Study Questions Health Value of Switching From Butter to Vegetable Oils
But nutritionists stick by advice to lower saturated fat intake from meat, dairy products
By Randy Dotinga
TUESDAY, April 12, 2016 (HealthDay News) -- A controversial new study challenges the idea that heart health will improve if people cut saturated fat -- typically from animal sources -- from their diets in favor of vegetable oil.
The new research found that while people who were briefly forced to change their diets using corn oil in place of saturated fats did lower their cholesterol, their risk of dying prematurely actually increased.
However, at least three nutrition researchers expressed concerns about the study, and said the findings are wrongheaded in many ways. They each urged people to stick with current nutritional guidelines that recommend lower consumption of saturated fat.

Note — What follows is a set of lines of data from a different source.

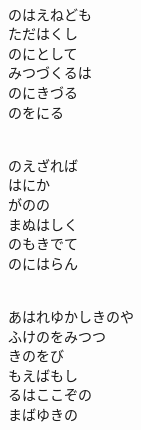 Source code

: \documentclass[10pt,b5j]{tarticle} %
\begin{document}
\begin{enumerate}
\begin{minipage}[c]{\blocksize}
        \vspace{\linespace}
        \item~\\
        のはえねども\\
        ただはくし\\
        のにとして\\
        みつづくるは\\
        のにきづる\\
        のをにる
        
    \end{minipage}
    \begin{minipage}[c]{\blocksize}
        
        \vspace{\linespace}
        \item~\\
        のえざれば\\
        はにか\\
        がのの\\
        まぬはしく\\
        のもきでて\\
        のにはらん
        
    \end{minipage}
    \begin{minipage}[c]{\blocksize}
        
        \vspace{\linespace}
        \item~\\
        あはれゆかしきのや\\
        ふけのをみつつ\\
        きのをび\\
        もえばもし\\
        るはここぞの\\
        まばゆきの
    
    \end{minipage}
\end{enumerate} %
\end{document}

"This research cannot be used to draw any conclusions about a healthy diet," said Maryam Farvid, a visiting scientist at the Harvard T.H. Chan School of Public Health. "From the large amount of information from other studies, we know that risk of heart disease will be lower if saturated fats -- mainly from red meat and dairy fat -- are replaced by unsaturated fats from liquid vegetable oils such as soybean, corn, olive and canola oils for cooking, on salads and at the table."
Dr. Frank Hu, a Harvard colleague of Farvid and a professor of nutrition and epidemiology, agreed. "The study is flawed, and the results should not alter current dietary guidelines that emphasize healthy sources of polyunsaturated fats such as olive oil and other vegetables, nuts, seeds and avocado."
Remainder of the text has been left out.